Dilin her duruma, her ana her hisse bir ad koyduğunu düşünürdüm. Öyle mükemmel olduğuna inanırdım ki duygulara konulan adlar bazen sırf o adı bildiğim için öyle hissetmeme sebep olurdu.

Şimdi, adını bilemediğim, bir türlü ad koyamadığım durumlardayım. Sabır mı desem, sınav mı desem, pişkinlik mi taşkınlık mı yüzsüzlük mü?

Bazı ilişkilerde anlamazsın zamanın nasıl geçtiğini. Böyle onca şey yaşanır ve zaman akıp gider hissettirmeden, fark etmeden sen. Yıllara neler sığdırmışlar derler. Onca yılda tabi olur böyle şeyler. Bırak da olsun.

Bazı ilişkilerde geçen haftalarla ölçülen küçük zamanlar, öyle yavaş geçer ki yıllar var sanırsınız. Sanki ömrünüzün büyük bir kısmını harcamışsınızdır o ilişkiye ve anlatacak çok şeyiniz vardır. yoğun hisler bırakan, huzursuzluk yaratan yavaşça onca geçen an... Bıraktığı his sizin ilk aşkınızdır belki, kucak dolusu nefretiniz.
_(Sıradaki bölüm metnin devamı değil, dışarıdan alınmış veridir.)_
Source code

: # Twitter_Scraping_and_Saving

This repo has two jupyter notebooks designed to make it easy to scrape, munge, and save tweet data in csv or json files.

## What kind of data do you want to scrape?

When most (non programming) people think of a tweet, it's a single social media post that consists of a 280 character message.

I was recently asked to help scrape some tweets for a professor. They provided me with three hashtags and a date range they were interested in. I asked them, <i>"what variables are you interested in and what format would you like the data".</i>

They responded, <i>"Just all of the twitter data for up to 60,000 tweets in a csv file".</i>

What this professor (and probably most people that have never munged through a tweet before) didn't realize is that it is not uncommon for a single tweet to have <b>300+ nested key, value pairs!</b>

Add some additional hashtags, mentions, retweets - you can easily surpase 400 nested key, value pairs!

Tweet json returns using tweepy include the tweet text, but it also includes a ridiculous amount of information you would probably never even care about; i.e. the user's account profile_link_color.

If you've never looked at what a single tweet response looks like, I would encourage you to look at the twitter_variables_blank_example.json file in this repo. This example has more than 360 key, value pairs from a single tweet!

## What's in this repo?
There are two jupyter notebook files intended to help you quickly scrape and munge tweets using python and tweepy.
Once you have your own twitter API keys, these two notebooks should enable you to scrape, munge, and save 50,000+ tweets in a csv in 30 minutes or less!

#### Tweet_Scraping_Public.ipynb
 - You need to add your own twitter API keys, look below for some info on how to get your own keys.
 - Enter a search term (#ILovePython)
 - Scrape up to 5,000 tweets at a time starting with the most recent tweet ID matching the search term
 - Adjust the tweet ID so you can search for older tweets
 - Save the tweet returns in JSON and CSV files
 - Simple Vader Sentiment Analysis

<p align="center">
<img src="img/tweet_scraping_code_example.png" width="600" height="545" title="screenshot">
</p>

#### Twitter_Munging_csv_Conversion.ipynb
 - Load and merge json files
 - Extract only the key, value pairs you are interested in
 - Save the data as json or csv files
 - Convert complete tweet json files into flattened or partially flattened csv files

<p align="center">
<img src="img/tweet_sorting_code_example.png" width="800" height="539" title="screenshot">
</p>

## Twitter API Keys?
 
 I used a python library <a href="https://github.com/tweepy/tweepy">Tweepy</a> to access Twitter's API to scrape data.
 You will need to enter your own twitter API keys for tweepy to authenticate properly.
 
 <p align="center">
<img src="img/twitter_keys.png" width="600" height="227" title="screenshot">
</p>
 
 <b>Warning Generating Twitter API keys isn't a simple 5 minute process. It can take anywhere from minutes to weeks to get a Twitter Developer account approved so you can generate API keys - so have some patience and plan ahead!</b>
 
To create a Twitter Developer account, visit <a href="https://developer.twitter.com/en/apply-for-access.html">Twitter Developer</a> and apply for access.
Son günlerde yaşanan, saldırgan, vurdulu kırdılı günler, 'istemiyorum' düşüncesinin netliği adeta bir kuduz gibi sardı ahaliyi. bazı zorunlu hallerde edilmesi gereken fedakarlıklardan hepimiz uzağız. Üstümüzdeki yükleri; üstlenip, taşıyıp bir de dayanmak zorunda kalmak gerçekten zor bir iş(miş). Tahammül edemedikçe dibe batıyoruz. dibin sınırı yok. Üstlenip bırakmak dayanabilmeyi mümkün kılıyor. Başta yapılan yanlış üstleniş zorunda gibi hissetmekti.

13 Şubat 2013 Çarşamba

'zaten 10 yıl ömrüm kaldı, zaten yalnız öleceğim.'

ıslak şeyleri sevmem. sevgi neydi? sevgi emekti. emekliler günü olsun yarın o zaman. sevme'den emekli ettik kendimizi yanlış insanlara verdiğimiz karşılıksız sevgi ve emekler bizi başkalarını sevmekten uzaklaştırdı. zaten 10 yıl ömrüm kaldı, zaten yalnız öleceğim.

8 Şubat 2013 Cuma

neden niçin niye? işte.

bilmiyor niye geldiğini ve insanlara niye geldiğine dair söylediği yalanlara inanmak istiyor. yalanlar hep inandırmak için söyleniyor hem kendine hem herkese. herkes inanmıyor, hangisi daha doğruysa kendilerine o zaten inandığımız oluyor. inanmıyorum belki kendime, dünyaya geliş amacımın bazılarının doğru saydıkları şeyleri yaşamak olduğuna inanmıyorum mesela. kendimi ispatlamak için geldim. benim hücrelerimin mantığı, her türlü karmaşada alınabilecek maksimum hazza yönlendiriyor beni. yağan yağmurdan haz duyabilemek.. gök gürültüsünün tüm ürpertisi yıldırımın tüm ihtişamını hissedemiyorsam neden inanayım?

2 Şubat 2013 Cumartesi

empati

merhaba benim adım empati. kelime anlamım (veya eşduyum) bir başkasının duyguları, içinde bulunduğu durum ya da davranışlarındaki motivasyonu anlamak ve içselleştirmektir. herkesin benden istediği şey bu yeteneğin tartıştığım tüm insanlarda olmasıdır, ben biriyle tartışıyorsam mutlaka haklıyımdır ver empati yapmışımdır da o yapmıyordur empatiyi ondan anlaşamıyoruzdur. evet evet küçük dağları ben yarattım hatta dünya benim etrafımda dönüyor bir tek.. mesleğin gereği hep beni kullanmak zorundasın. herkesin içinden geçenleri okumak zorundasın!!!!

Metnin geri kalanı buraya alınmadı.